EXERCISE DESCRIPTION:
Send back every record exactly.

*** SUPPLIED DATA ***

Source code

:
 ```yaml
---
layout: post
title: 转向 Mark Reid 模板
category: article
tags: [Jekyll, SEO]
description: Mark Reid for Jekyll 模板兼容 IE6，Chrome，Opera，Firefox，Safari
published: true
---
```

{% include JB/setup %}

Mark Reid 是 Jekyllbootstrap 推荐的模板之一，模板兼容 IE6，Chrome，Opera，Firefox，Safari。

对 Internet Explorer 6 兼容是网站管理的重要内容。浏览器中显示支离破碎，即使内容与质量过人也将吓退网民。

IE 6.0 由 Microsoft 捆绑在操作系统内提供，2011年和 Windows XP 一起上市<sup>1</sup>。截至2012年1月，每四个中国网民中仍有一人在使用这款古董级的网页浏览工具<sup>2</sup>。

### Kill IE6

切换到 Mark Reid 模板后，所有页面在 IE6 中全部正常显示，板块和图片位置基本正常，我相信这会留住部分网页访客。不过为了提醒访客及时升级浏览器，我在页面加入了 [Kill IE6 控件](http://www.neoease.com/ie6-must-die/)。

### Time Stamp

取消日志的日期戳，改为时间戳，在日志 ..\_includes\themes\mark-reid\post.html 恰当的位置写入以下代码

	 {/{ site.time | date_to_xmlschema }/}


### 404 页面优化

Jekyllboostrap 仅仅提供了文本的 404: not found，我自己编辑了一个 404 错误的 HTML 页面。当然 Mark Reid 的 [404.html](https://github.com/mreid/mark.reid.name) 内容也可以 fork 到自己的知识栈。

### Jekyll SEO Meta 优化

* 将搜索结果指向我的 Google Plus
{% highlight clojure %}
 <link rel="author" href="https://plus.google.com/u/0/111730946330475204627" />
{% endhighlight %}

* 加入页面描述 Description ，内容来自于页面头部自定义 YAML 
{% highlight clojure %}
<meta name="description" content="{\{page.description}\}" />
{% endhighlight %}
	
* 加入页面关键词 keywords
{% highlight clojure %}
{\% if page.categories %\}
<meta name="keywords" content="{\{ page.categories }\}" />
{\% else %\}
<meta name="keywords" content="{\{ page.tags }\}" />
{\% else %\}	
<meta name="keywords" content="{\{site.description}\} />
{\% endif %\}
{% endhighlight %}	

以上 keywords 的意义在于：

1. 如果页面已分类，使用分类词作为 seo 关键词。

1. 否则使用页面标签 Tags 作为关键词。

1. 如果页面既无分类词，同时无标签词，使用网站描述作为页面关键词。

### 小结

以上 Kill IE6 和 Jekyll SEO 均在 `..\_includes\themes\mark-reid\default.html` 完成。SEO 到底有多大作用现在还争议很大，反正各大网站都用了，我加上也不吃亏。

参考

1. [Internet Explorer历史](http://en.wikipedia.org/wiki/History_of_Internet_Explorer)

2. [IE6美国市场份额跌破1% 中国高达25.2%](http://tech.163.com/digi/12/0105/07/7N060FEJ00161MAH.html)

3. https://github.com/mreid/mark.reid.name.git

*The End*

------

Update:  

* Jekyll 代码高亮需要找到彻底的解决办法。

*** End of SUPPLIED DATA ***

SOLUTION TO THE EXERCISE:
Source code

:
 ```yaml
---
layout: post
title: 转向 Mark Reid 模板
category: article
tags: [Jekyll, SEO]
description: Mark Reid for Jekyll 模板兼容 IE6，Chrome，Opera，Firefox，Safari
published: true
---
```

{% include JB/setup %}

Mark Reid 是 Jekyllbootstrap 推荐的模板之一，模板兼容 IE6，Chrome，Opera，Firefox，Safari。

对 Internet Explorer 6 兼容是网站管理的重要内容。浏览器中显示支离破碎，即使内容与质量过人也将吓退网民。

IE 6.0 由 Microsoft 捆绑在操作系统内提供，2011年和 Windows XP 一起上市<sup>1</sup>。截至2012年1月，每四个中国网民中仍有一人在使用这款古董级的网页浏览工具<sup>2</sup>。

### Kill IE6

切换到 Mark Reid 模板后，所有页面在 IE6 中全部正常显示，板块和图片位置基本正常，我相信这会留住部分网页访客。不过为了提醒访客及时升级浏览器，我在页面加入了 [Kill IE6 控件](http://www.neoease.com/ie6-must-die/)。

### Time Stamp

取消日志的日期戳，改为时间戳，在日志 ..\_includes\themes\mark-reid\post.html 恰当的位置写入以下代码

	 {/{ site.time | date_to_xmlschema }/}


### 404 页面优化

Jekyllboostrap 仅仅提供了文本的 404: not found，我自己编辑了一个 404 错误的 HTML 页面。当然 Mark Reid 的 [404.html](https://github.com/mreid/mark.reid.name) 内容也可以 fork 到自己的知识栈。

### Jekyll SEO Meta 优化

* 将搜索结果指向我的 Google Plus
{% highlight clojure %}
 <link rel="author" href="https://plus.google.com/u/0/111730946330475204627" />
{% endhighlight %}

* 加入页面描述 Description ，内容来自于页面头部自定义 YAML 
{% highlight clojure %}
<meta name="description" content="{\{page.description}\}" />
{% endhighlight %}
	
* 加入页面关键词 keywords
{% highlight clojure %}
{\% if page.categories %\}
<meta name="keywords" content="{\{ page.categories }\}" />
{\% else %\}
<meta name="keywords" content="{\{ page.tags }\}" />
{\% else %\}	
<meta name="keywords" content="{\{site.description}\} />
{\% endif %\}
{% endhighlight %}	

以上 keywords 的意义在于：

1. 如果页面已分类，使用分类词作为 seo 关键词。

1. 否则使用页面标签 Tags 作为关键词。

1. 如果页面既无分类词，同时无标签词，使用网站描述作为页面关键词。

### 小结

以上 Kill IE6 和 Jekyll SEO 均在 `..\_includes\themes\mark-reid\default.html` 完成。SEO 到底有多大作用现在还争议很大，反正各大网站都用了，我加上也不吃亏。

参考

1. [Internet Explorer历史](http://en.wikipedia.org/wiki/History_of_Internet_Explorer)

2. [IE6美国市场份额跌破1% 中国高达25.2%](http://tech.163.com/digi/12/0105/07/7N060FEJ00161MAH.html)

3. https://github.com/mreid/mark.reid.name.git

*The End*

------

Update:  

* Jekyll 代码高亮需要找到彻底的解决办法。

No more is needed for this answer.